A taxa média de juros no
rotativo do cartão de crédito alcançou 403,5% ao ano em agosto, segundo o
Banco Central. Um ano antes, a taxa estava em 311,3%. Essa é a linha
mais cara entre as principais modalidades de crédito para o consumo.
O custo para quem parcela o pagamento da
fatura do cartão ou faz compras parceladas com juros é menor, 130% ao
ano em média, segundo cálculo do BC.
A taxa média do cheque especial também
subiu e fechou o mês passado em 253,2% ao ano, segundo o BC. Esse é o
maior valor desde setembro de 1995, quando estava em 271,5% ao ano.
O maior valor registrado pelo BC no
custo do cheque especial desde o Plano Real são os 294% ao ano de julho
de 1994, início da série histórica da pesquisa mensal de crédito da
instituição.
A alta dos juros nestas modalidades
acompanha o comportamento geral das taxas bancárias, que subiram com o
aumento da taxa básica (Selic) promovido pelo BC desde o ano passado.

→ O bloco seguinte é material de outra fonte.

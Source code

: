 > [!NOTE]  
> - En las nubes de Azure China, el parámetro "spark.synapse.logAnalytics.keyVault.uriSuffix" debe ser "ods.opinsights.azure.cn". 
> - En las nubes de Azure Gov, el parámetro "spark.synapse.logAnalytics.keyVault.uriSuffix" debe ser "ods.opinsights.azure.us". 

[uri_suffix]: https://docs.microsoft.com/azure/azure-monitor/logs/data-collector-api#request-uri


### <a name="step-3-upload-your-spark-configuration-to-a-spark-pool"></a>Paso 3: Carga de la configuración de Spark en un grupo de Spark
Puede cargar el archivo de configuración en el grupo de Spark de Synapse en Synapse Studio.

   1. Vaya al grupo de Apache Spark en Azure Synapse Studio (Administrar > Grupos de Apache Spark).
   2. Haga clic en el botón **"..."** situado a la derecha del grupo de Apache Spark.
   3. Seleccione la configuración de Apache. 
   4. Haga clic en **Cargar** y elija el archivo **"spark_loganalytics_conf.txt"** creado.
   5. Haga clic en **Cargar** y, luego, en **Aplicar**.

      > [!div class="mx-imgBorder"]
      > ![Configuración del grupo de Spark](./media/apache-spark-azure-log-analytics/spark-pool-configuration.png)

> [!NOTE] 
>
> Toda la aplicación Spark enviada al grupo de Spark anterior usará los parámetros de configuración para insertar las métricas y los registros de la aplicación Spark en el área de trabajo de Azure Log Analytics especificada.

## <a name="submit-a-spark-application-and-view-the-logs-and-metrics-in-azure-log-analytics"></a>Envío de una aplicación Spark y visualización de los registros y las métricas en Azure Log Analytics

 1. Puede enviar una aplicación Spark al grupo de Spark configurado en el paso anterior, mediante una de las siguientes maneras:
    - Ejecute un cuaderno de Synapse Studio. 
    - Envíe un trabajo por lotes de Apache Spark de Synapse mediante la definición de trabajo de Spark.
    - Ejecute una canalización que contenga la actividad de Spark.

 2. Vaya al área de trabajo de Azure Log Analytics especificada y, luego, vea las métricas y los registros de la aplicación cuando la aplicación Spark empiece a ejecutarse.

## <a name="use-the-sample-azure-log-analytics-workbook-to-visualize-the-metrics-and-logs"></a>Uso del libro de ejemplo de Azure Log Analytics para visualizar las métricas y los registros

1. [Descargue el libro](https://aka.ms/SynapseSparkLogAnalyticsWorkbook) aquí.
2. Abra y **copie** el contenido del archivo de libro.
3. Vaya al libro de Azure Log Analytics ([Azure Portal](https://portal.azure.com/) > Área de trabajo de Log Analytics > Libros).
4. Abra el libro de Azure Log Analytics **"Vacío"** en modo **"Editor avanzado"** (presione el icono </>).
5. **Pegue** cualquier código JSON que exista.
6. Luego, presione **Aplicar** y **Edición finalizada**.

Por serem linhas de maior risco, no entanto, a alta de juros do rotativo
e do cheque são maiores.
Na média, a taxa de juros do crédito ao
consumo (crédito livre pessoa física) passou de 49,7% em agosto do ano
passado para 61,2% ao ano em agosto deste ano, de acordo com a pesquisa
de crédito do BC. O número é novo recorde para a série iniciada em março
de 2011.
A inadimplência para pessoas físicas no
crédito com taxas de mercado subiu pelo terceiro mês, de 5,3% em junho
para 5,5% em agosto. Ainda está abaixo, no entanto, dos 5,7% em agosto
do ano passado. Para as empresas, passou se manteve em 4,1% entre julho e
agosto deste ano, mas subiu em relação aos 3,5% de agosto de 2014.
ESTOQUE
O estoque total de crédito cresceu 0,7%
em agosto em relação ao mês anterior e acumula alta de 9,6% em 12 meses,
somando R$ 3,13 trilhões.
Na comparação com o PIB (Produto Interno
Bruto), o estoque de crédito alcançou o pico de 54,7% em dezembro de
2014 e está agora em 54,6%.
O crédito livre cresce a uma taxa de
5,2% em 12 meses. Já as operações com juros e direcionamento controlados
pelo governo, que incluem BNDES e crédito imobiliário, cresceram 14,7%
na mesma comparação.
Pela média diária, as concessões caíram
0,6% em 12 meses, puxadas principalmente pelo recuo em linhas com
capital de giro (-7%), veículos (-5%) e BNDES para empresas (-16%).
As concessões de crédito para veículos
voltaram a cair em agosto (-9%), após três meses de alta. No
financiamento imobiliário, que foi prejudicado pelas restrições impostas
pela Caixa e pela falta de recursos da poupança, houve queda de 1% no
mês, 17% no trimestre e 2% em 12 meses.